Using the LaTeX landscape package for a plot/ figure in Sweave

April 15th, 2008

I’ve started using Sweave and immediately ran into a problem. I had a wide figure to include (actually, a plot that combined several plots in R using the layout command). I had used the lscape package in LaTeX and the corresponding landscape environment for that page, and before, it worked fine, but with Sweave, the figure got chopped off as if somehow LaTex was cropping it to the portrait-oriented “width”, i.e. the narrower side of the page. Turns out I had to follow my own advice and run dvips followed by ps2pdf instead of dvipdfm.

Since typing in all those commands including the now necessary Sweave gets quite tedious, I created a little shell script sweavetex:

#!/bin/bash

R CMD Sweave "$1".Rnw  || exit 1
latex "$1".tex || exit 1
dvips "$1".dvi || exit 1
ps2pdf -dAutoRotatePages=/None "$1".ps || exit 1

Emacs & weblogger.el

April 15th, 2008

Weblogger.el offers a nice way to post directly to a WordPress blog from Emacs; here’s a good description how to set it up.

In addition: When creating an entry, you can also set categories by adding a line “Keywords:” to the header, such as:

Keywords: Linux, Emacs, Noobs

I haven’t figured out how to do trackbacks yet, but I do that rarely enough. Even when I have to use the web interface, I can use Emacs via Mozex.

Converting Word documents to pdf via Google docs (& Gmail)

April 15th, 2008

If you receive a Word .doc file as an e-mail attachment to your Gmail
account, you can view it as a Google doc. From Google docs, you can
print it, and printing actually creates a pdf file for you to view or
download. Neat. (Obviously, it would be even neater not to receive .doc
files in the first place).

Screenshots with ImageMagick’s “import”

April 14th, 2008

For quick-and-dirty screenshots ImageMagick’s import command is unbeatable.

sudo aptitude install imagemagick

ImageMagick is worth getting for a lot of other reasons, too, just see man convert or man mogrify after installing.

Here are the most important options for import

import pic.jpg

This changes the cursor to a crosshair — draw around the region you want a screenshot of; no need to take a screenshot of the entire screen and then crop. Combined with a verve mini commandline in the Xfce panel, this is ideal for taking quick images of order confirmations, error messages that you need to google later, etc.

import -screen pic.jpg

This also changes the cursor to a crosshair, but instead of drawing a region, you point it at one of your windows and click, and you get a screenshot of that window only.

import -window root pic.jpg
import -pause 2 -window root pic.jpg

Screenshot of the entire screen, without or with a delay.

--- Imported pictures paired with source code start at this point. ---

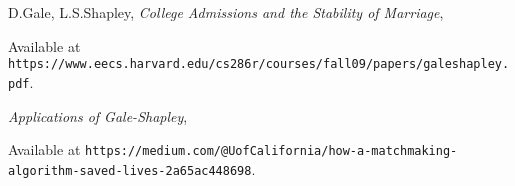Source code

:\documentclass{article}
\begin{document}
\begin{thebibliography}{10}

 D.Gale, L.S.Shapley, 
\emph{College Admissions and the Stability of Marriage},


Available at \texttt{https://www.eecs.harvard.edu/cs286r/courses/fall09/papers/galeshapley.pdf}.

\emph{Applications of Gale-Shapley},


Available at \texttt{https://medium.com/@UofCalifornia/how-a-matchmaking-algorithm-saved-lives-2a65ac448698}.


\end{thebibliography}
\end{document}
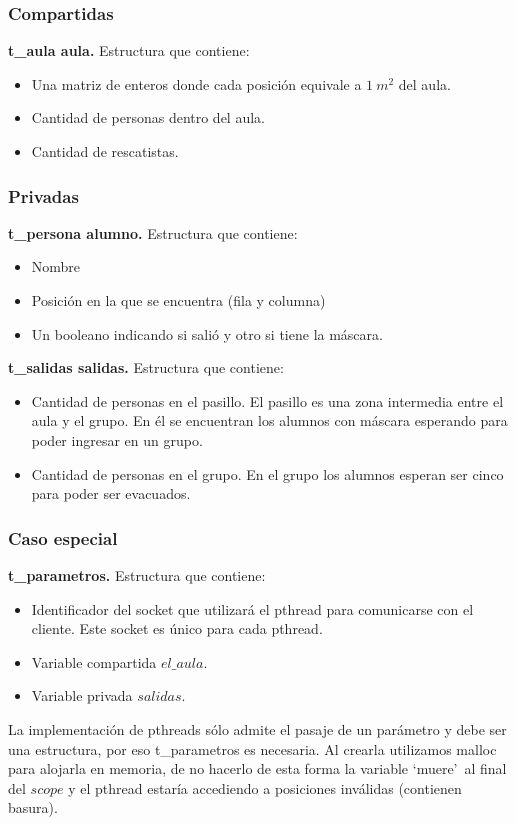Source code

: \subsubsection{Compartidas}
\textbf{t\_aula aula.}
Estructura que contiene: 
\begin{itemize}
 \item Una matriz de enteros donde cada posición equivale a $1\ m^{2}$ del aula.
 \item Cantidad de personas dentro del aula.
 \item Cantidad de rescatistas.
\end{itemize}

\subsubsection{Privadas}
\textbf{t\_persona alumno.}
Estructura que contiene: 
\begin{itemize}
 \item Nombre
 \item Posición en la que se encuentra (fila y columna)
 \item Un booleano indicando si salió y otro si tiene la máscara.
\end{itemize}

\smallskip
\textbf{t\_salidas salidas.}
Estructura que contiene: 
\begin{itemize}
 \item Cantidad de personas en el pasillo. 
 El pasillo es una zona intermedia entre el aula y el grupo. En él se encuentran 
 los alumnos con máscara esperando para poder ingresar en un grupo.
 \item Cantidad de personas en el grupo. 
 En el grupo los alumnos esperan ser cinco para poder ser evacuados.
\end{itemize}

\subsubsection{Caso especial}
\textbf{t\_parametros.} 
Estructura que contiene: 
\begin{itemize}
 \item Identificador del socket que utilizará el pthread para comunicarse con el cliente.
 Este socket es único para cada pthread.
 \item Variable compartida $el\_ aula$.
 \item Variable privada $salidas$.
\end{itemize}

La implementación de pthreads sólo admite el pasaje de un parámetro y debe
ser una estructura, por eso t\_parametros es necesaria. Al crearla utilizamos malloc para alojarla en memoria, 
de no hacerlo de esta forma la variable \textquoteleft muere\textquoteright\, al final del $scope$ y
el pthread estaría accediendo a posiciones inválidas (contienen basura).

My only gripe with import is that it doesn’t do transparency, at least not by default (for example, transparent terminals are opaque black in the screenshot), and probably related is that it loses some of my window borders (I’m using Compiz & Emerald). With the gazillion options, I’m sure there’s some way to fix it, but I have no time to figure it out. For pretty screenshots of transparent windows, I did instead:

sudo aptitude install gnome-utils

and use gnome-screenshot (which instead has the advantage that you don’t necessarily have to save the screenshot — you can drag and drop the thumbnail preview from the save dialogues to apps that are capable of receiving drag and drop).